At the beginning of this summer, I realized what a fantastic place we live in. After only walking or cycling a few hundred meters, we are in the middle of small but beautiful nature reserves, such as ‘Strengen’ and the adjacent ‘Tengnagel’. Recently, interesting shallow pools were created there.
They soon attracted interesting birds such as the lesser plover and the sandpiper. It didn’t take long before beautiful dragonflies dropped their eggs. In Spring these were mainly black-tailed skimmers and green-eyed hawkers.

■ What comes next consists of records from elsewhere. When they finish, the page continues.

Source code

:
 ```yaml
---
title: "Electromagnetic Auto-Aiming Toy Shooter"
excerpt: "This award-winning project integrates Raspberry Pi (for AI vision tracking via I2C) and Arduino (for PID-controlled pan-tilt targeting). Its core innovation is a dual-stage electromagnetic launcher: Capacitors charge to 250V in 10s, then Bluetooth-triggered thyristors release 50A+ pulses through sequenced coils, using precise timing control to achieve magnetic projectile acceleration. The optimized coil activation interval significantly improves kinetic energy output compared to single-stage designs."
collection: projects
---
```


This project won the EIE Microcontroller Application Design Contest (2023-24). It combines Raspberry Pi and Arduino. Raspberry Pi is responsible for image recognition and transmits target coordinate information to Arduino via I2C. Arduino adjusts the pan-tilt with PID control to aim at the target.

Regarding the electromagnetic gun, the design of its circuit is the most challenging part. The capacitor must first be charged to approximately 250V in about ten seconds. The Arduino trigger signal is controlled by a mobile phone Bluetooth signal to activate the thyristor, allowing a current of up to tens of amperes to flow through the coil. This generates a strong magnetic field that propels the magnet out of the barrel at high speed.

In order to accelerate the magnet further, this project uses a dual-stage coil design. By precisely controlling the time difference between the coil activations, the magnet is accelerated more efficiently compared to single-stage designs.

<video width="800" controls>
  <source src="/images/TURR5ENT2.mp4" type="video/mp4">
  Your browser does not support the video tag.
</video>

Climate change was no longer an abstract concept when we went on holiday in France in the second half of July. Every day the sun was shining from early in the morning until late in the evening. One day, the temperature reached 41 degrees in the shade and, with the air conditioning on, we could only stay indoors. Fortunately it wasn’t always that hot. So we could make beautiful walks. At rivers South of the river Loire, we saw kingfishers and the most beautiful damselflies. But there was no drop of rain.
When we returned to the Netherlands by the end of July, the weather remained completely dry. In early August, the Minister informed the Parliament that he had assigned the task of water distribution to a special administrative body, the MTW, the water shortages management team: in the first place the protection of dikes, peatlands and vulnerable nature, in the second place drinking water supply and water for agriculture and industry. Major regional problems were arising in agriculture, particularly in the Zeeland province.

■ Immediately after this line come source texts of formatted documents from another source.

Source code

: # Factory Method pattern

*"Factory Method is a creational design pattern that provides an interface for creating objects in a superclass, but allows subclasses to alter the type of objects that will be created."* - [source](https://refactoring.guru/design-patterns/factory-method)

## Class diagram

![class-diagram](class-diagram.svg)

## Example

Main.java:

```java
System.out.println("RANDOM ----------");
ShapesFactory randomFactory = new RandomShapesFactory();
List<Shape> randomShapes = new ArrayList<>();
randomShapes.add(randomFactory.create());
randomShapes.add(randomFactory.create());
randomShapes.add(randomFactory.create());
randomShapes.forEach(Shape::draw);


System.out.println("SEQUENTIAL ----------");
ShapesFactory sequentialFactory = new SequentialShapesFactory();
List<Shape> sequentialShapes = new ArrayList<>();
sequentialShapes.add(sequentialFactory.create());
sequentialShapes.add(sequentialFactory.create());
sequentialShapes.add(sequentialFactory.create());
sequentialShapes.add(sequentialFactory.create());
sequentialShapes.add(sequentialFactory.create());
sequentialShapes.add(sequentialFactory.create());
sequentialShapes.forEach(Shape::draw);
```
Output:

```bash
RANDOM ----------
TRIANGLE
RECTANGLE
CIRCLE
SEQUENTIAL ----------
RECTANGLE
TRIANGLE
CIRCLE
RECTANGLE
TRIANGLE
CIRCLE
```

On 3 August, the European Commission issued a statement expressing fears of declining yields from European agricultural crops: “In times of unprecedented temperature spikes, we must stop wasting water and use this resource more efficiently to adapt to the changing climate.”. The Dutch nature conservation organization Natuurmonumenten emphasized once more that the Netherlands has paid more attention to the drainage of water than to its retention, with disastrous environmental consequences: “Annual rainfall is more than before, but we drain this water into the sea at lightning speed. Only if we retain this water better, will we no longer suffer from shortages in the future.”
Back from France, I visited my favourite nature areas again. I was shocked. The water areas on Strengen and Tengnagel were completely gone. Only a dry soil with deep cracks remained. Where, not long ago, dragonflies laid their eggs, nothing was left. An entire generation of dragonfly larvae was dried up, dead. Recovery will take a long time. In the first week of September, Erik and I went to a beautiful area near Hoek van Holland to study dragonflies. As I have written elsewhere (in Dutch), the area was completely dried up. Almost nothing had remained of the rich dune valley nature. The precipitation deficit was 330 mm, which means 330 litres per square meter!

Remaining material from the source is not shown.